The Patriots have appeared in three of the last five Super Bowls, winning two titles. But if Sunday night told us anything, the Eagles have a fresh young core that might be next in line to repeat.
The Eagles’ 41-33 Super Bowl LII upset win over the Patriots at U.S. Bank Stadium was fueled by an aggressive play-caller, a run-pass option offense that causes defenses fits and a strong pass rush that’s difficult to contain.
Back-to-back Super Bowl titles are hard to accomplish. Only seven NFL teams have repeated, and the Patriots were the last to do so in the 2003 and 2004 seasons. The Steelers are the only champs to repeat two different times.
The Eagles just might have the cast to do it, but it was hard to think about it on Monday morning.
“It really hasn’t sunk in completely yet,” Eagles coach Doug Pederson. “I can remember back even as a player winning this game what it felt like, what it meant. It was a little more special waking up today knowing you accomplished something you set out for in April.”
What made the Eagles’ historic run to their first Super Bowl title so stunning was the loss of several key players to injuries along the way. A pair of 25-year old starters, quarterback Carson Wentz and outside linebacker Jordan Hicks, were missing during the playoff run.
The Eagles also lost Pro Bowl left tackle Jason Peters, running back Darren Sproles and kicker Caleb Sturgis.
The replacements filled in so well, it gives Pederson some tasty options for 2018.
Of course, the biggest replacement was Nick Foles, who earned Super Bowl MVP honors with a stunning performance. Foles threw three touchdown passes and became the first quarterback in Super Bowl history to catch a touchdown pass.
Wentz’s knee injury gives the Eagles pause regarding 2018, so keeping Foles for one more season appears to be the right move.

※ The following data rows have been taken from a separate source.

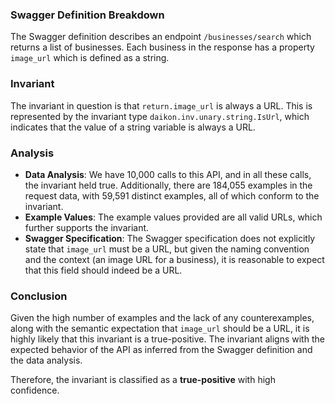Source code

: ### Swagger Definition Breakdown
The Swagger definition describes an endpoint `/businesses/search` which returns a list of businesses. Each business in the response has a property `image_url` which is defined as a string.

### Invariant
The invariant in question is that `return.image_url` is always a URL. This is represented by the invariant type `daikon.inv.unary.string.IsUrl`, which indicates that the value of a string variable is always a URL.

### Analysis
- **Data Analysis**: We have 10,000 calls to this API, and in all these calls, the invariant held true. Additionally, there are 184,055 examples in the request data, with 59,591 distinct examples, all of which conform to the invariant.
- **Example Values**: The example values provided are all valid URLs, which further supports the invariant.
- **Swagger Specification**: The Swagger specification does not explicitly state that `image_url` must be a URL, but given the naming convention and the context (an image URL for a business), it is reasonable to expect that this field should indeed be a URL.

### Conclusion
Given the high number of examples and the lack of any counterexamples, along with the semantic expectation that `image_url` should be a URL, it is highly likely that this invariant is a true-positive. The invariant aligns with the expected behavior of the API as inferred from the Swagger definition and the data analysis.

Therefore, the invariant is classified as a **true-positive** with high confidence.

“We got a long offseason, really a short offseason now, and we’re just going to enjoy this moment,” Pederson said when asked about the 2018 starter. “I’m happy for Nick, I’m happy for the team. It’s not about one guy, it’s about the team.”

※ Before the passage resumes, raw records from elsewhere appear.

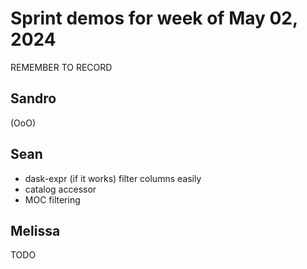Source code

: # Sprint demos for week of May 02, 2024

REMEMBER TO RECORD

## Sandro

(OoO)

## Sean

- dask-expr (if it works) filter columns easily
- catalog accessor
- MOC filtering

## Melissa

TODO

The loss of Sproles, the veteran running back who is excellent at catching passes out of the backfield, didn’t prevent the Eagles from handling things. They went with undrafted rookie Corey Clement as a replacement, and in Super Bowl LII he caught four passes for 100 yards. His 22-yard third-quarter touchdown catch occurred utilizing Sproles’ signature play: the wheel route.

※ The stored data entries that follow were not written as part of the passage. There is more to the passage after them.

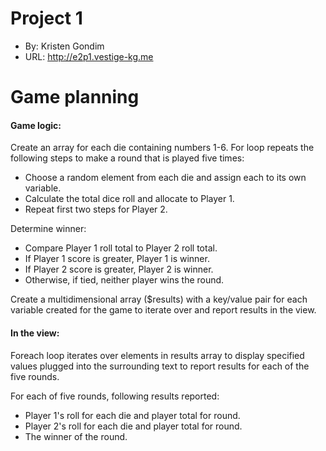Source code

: # Project 1
+ By: Kristen Gondim
+ URL: <http://e2p1.vestige-kg.me>

# Game planning
#### Game logic:
Create an array for each die containing numbers 1-6.
For loop repeats the following steps to make a round that is played five times:
+ Choose a random element from each die and assign each to its own variable.
+ Calculate the total dice roll and allocate to Player 1.
+ Repeat first two steps for Player 2.

Determine winner:
+ Compare Player 1 roll total to Player 2 roll total. 
+ If Player 1 score is greater, Player 1 is winner. 
+ If Player 2 score is greater, Player 2 is winner.
+ Otherwise, if tied, neither player wins the round. 

Create a multidimensional array ($results) with a key/value pair for each variable created for the game to iterate over and report results in the view.
#### In the view:
Foreach loop iterates over elements in results array to display specified values plugged into the surrounding text to report results for each of the five rounds.

For each of five rounds, following results reported: 
+ Player 1's roll for each die and player total for round.
+ Player 2's roll for each die and player total for round.
+ The winner of the round.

“It was something we practiced for the last two weeks and I just believed in the play,” Clement said. “It was kind of almost cut off, but I stuck with it.”
Tom Brady might have thrown for 505 yards and three touchdowns, but it was against a young and talented secondary led by starting corners Ronald Darby, 24, and Jalen Mills, 23. Mills had a team-leading nine tackles and two pass breakups; Darby also had two pass breakups in the win.
The line be the oldest part of the defense, but Vinny Curry (29), Fletcher Cox (27), Tim Jernigan (25) and Brandon Graham (20) are in their primes.
Graham had one of the biggest defensive plays of the game, a strip sack of Brady with 2:16 remaining, that allowed the Eagles to work the clock and add a 46-yard field goal by Sturgis’ replacement, rookie Jake Elliott.
“We just had a bunch of guys that couldn’t wait to get that opportunity and when they did get that opportunity, there wasn’t no drop-off,” Graham said. “I think with us, it started with [GM] Howie [Roseman] and those guys making the right choices, bringing the guys in that jelled well with us.”
Repeating is not easy, especially in a talent-heavy NFC where the Vikings, Rams and Saints expect to contend.
For at least the next couple of days, though, the Eagles and their fans can enjoy this and worry about repeating next September.
“Part of the messaging this season is the players own it and they own their jobs and their responsibilities,” Pederson said. “And not having selfish coaches and selfish players gives you a chance to win this game.”